[Stored data]
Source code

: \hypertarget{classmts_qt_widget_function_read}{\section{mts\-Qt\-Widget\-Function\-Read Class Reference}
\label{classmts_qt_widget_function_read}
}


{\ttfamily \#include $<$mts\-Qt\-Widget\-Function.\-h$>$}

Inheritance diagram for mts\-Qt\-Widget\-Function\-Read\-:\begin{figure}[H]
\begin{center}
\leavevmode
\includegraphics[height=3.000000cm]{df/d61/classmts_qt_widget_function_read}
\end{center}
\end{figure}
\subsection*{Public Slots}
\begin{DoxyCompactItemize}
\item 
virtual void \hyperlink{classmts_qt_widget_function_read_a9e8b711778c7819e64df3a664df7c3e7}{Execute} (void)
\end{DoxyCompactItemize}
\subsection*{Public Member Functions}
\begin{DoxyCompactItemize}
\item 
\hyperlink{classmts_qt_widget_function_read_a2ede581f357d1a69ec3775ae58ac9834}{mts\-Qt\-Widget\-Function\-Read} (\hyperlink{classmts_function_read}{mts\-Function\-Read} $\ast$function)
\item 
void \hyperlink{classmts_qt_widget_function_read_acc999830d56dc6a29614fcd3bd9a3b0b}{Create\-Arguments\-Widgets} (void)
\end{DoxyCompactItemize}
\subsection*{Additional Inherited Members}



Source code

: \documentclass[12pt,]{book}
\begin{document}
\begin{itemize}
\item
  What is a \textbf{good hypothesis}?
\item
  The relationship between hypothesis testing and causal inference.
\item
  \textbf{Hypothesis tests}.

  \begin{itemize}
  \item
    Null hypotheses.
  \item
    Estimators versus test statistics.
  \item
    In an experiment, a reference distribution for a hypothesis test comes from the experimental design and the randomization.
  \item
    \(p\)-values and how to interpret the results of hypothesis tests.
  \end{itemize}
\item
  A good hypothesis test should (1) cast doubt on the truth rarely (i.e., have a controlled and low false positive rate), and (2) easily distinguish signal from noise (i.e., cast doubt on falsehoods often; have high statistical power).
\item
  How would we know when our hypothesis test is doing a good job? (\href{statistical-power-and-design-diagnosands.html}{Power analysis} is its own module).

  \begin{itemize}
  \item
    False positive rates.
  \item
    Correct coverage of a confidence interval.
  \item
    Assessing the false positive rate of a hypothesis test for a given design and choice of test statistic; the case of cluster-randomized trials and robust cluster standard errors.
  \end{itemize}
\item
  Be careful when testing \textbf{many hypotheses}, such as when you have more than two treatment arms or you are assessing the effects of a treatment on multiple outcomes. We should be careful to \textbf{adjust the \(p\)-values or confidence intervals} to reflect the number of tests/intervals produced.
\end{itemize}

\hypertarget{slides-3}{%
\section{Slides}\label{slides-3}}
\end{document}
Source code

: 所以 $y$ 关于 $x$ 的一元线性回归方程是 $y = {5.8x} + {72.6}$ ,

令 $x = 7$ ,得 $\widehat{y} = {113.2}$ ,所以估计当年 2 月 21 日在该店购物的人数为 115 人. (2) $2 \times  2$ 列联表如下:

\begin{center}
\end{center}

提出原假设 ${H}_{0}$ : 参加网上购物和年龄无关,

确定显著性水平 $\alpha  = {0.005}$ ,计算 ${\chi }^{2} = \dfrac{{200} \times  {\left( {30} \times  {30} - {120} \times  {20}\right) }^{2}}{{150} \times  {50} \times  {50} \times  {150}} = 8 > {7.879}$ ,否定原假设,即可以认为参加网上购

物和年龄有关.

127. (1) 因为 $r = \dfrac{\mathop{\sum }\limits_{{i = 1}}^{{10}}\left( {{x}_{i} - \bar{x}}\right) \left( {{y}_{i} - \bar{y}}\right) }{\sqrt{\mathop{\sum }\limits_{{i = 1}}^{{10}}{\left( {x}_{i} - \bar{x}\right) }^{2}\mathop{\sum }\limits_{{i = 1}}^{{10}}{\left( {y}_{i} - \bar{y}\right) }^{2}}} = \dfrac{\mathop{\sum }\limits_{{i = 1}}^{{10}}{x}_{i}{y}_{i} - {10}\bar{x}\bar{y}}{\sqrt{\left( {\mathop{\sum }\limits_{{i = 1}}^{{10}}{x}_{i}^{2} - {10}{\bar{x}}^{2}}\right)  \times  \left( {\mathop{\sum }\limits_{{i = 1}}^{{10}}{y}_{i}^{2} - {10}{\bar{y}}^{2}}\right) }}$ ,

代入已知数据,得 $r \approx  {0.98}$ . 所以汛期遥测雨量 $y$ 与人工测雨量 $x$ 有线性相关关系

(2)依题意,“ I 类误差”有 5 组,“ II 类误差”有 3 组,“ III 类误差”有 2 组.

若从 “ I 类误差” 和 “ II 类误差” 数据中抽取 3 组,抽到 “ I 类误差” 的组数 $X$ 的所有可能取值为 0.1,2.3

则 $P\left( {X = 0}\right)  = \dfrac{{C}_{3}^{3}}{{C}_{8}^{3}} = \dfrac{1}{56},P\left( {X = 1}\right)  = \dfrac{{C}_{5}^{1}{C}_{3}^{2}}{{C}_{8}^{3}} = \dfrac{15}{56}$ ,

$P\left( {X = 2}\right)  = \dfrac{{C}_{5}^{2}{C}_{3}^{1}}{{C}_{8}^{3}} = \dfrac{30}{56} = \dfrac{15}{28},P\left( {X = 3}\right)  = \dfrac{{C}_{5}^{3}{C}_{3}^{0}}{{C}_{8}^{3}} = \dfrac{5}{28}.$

--- About this task ---
If the word "left" appears in a line above, copy that line.

--- Response ---
确定显著性水平 $\alpha  = {0.005}$ ,计算 ${\chi }^{2} = \dfrac{{200} \times  {\left( {30} \times  {30} - {120} \times  {20}\right) }^{2}}{{150} \times  {50} \times  {50} \times  {150}} = 8 > {7.879}$ ,否定原假设,即可以认为参加网上购
127. (1) 因为 $r = \dfrac{\mathop{\sum }\limits_{{i = 1}}^{{10}}\left( {{x}_{i} - \bar{x}}\right) \left( {{y}_{i} - \bar{y}}\right) }{\sqrt{\mathop{\sum }\limits_{{i = 1}}^{{10}}{\left( {x}_{i} - \bar{x}\right) }^{2}\mathop{\sum }\limits_{{i = 1}}^{{10}}{\left( {y}_{i} - \bar{y}\right) }^{2}}} = \dfrac{\mathop{\sum }\limits_{{i = 1}}^{{10}}{x}_{i}{y}_{i} - {10}\bar{x}\bar{y}}{\sqrt{\left( {\mathop{\sum }\limits_{{i = 1}}^{{10}}{x}_{i}^{2} - {10}{\bar{x}}^{2}}\right)  \times  \left( {\mathop{\sum }\limits_{{i = 1}}^{{10}}{y}_{i}^{2} - {10}{\bar{y}}^{2}}\right) }}$ ,
则 $P\left( {X = 0}\right)  = \dfrac{{C}_{3}^{3}}{{C}_{8}^{3}} = \dfrac{1}{56},P\left( {X = 1}\right)  = \dfrac{{C}_{5}^{1}{C}_{3}^{2}}{{C}_{8}^{3}} = \dfrac{15}{56}$ ,
$P\left( {X = 2}\right)  = \dfrac{{C}_{5}^{2}{C}_{3}^{1}}{{C}_{8}^{3}} = \dfrac{30}{56} = \dfrac{15}{28},P\left( {X = 3}\right)  = \dfrac{{C}_{5}^{3}{C}_{3}^{0}}{{C}_{8}^{3}} = \dfrac{5}{28}.$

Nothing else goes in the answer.